Les émissions

Au-delà de la démocratie directe, pour une critique libertaire du démocratisme

La « démocratie représentative », c’est-à-dire l’État capitaliste parlementaire bourgeois, n’a plus de légitimité chez une part grandissante des gens, d’où un engouement toujours plus fort des déçu-e-s pour un mot d’ordre, celui de « démocratie directe ». Le mot d’ordre de « démocratie directe » peut être effectivement une étape vers une critique émancipatrice des hiérarchies et de l’État, et témoigne assez souvent (pas toujours, l’extrême-droite s’en servant de plus en plus comme cheval de Troie de diffusion de ses idées, à l’instar des confusionnistes comme Chouard) d’une authentique volonté d’égalité réelle.
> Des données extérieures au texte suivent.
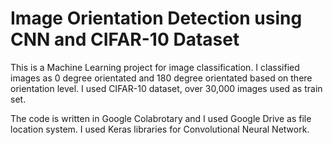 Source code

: # Image Orientation Detection using CNN and CIFAR-10 Dataset
This is a Machine Learning project for image classification. I classified images as 0 degree orientated and 180 degree orientated based on there orientation level. I used CIFAR-10 dataset, over 30,000 images used as train set.

The code is written in Google Colabrotary and I used Google Drive as file location system. I used Keras libraries for Convolutional Neural Network.
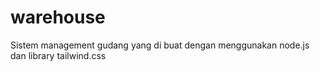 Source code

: # warehouse
Sistem management gudang yang di buat dengan menggunakan node.js dan library tailwind.css
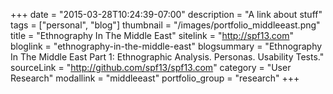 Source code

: +++
date = "2015-03-28T10:24:39-07:00"
description = "A link about stuff"
tags = ["personal", "blog"]
thumbnail = "/images/portfolio_middleeast.png"
title = "Ethnography In The Middle East"
sitelink = "http://spf13.com"
bloglink = "ethnography-in-the-middle-east"
blogsummary = "Ethnography In The Middle East Part 1: Ethnographic Analysis. Personas. Usability Tests."
sourceLink = "http://github.com/spf13/spf13.com"
category = "User Research"
modallink = "middleeast"
portfolio_group = "research"
+++


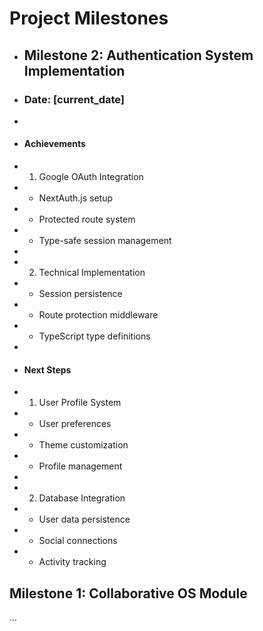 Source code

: # Project Milestones

+ ## Milestone 2: Authentication System Implementation
+ ### Date: [current_date]
+ 
+ #### Achievements
+ 1. Google OAuth Integration
+    - NextAuth.js setup
+    - Protected route system
+    - Type-safe session management
+ 
+ 2. Technical Implementation
+    - Session persistence
+    - Route protection middleware
+    - TypeScript type definitions
+ 
+ #### Next Steps
+ 1. User Profile System
+    - User preferences
+    - Theme customization
+    - Profile management
+ 
+ 2. Database Integration
+    - User data persistence
+    - Social connections
+    - Activity tracking

## Milestone 1: Collaborative OS Module
...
Les « assemblées générales » (AG), sa matérialisation, sont souvent nécessaires dans une lutte, et il faut s’assurer d’une non-reproduction des hiérarchies sociales et des inégalités dans nos luttes sociales et dans nos collectifs militants. Mais est-elle pour autant anti-étatiste, libertaire, anti-capitaliste ? Est-elle vraiment l’unique moyen d’organisation d’une lutte ? Est-elle seulement un bon moyen de lutte ? Est-elle un horizon souhaitable ? Les réponses de Léon de Mattis, auteur d’un chapitre là-dessus dans Misère de la politique. L’autonomie contre l’illusion électorale (éditions Divergences, avril 2017).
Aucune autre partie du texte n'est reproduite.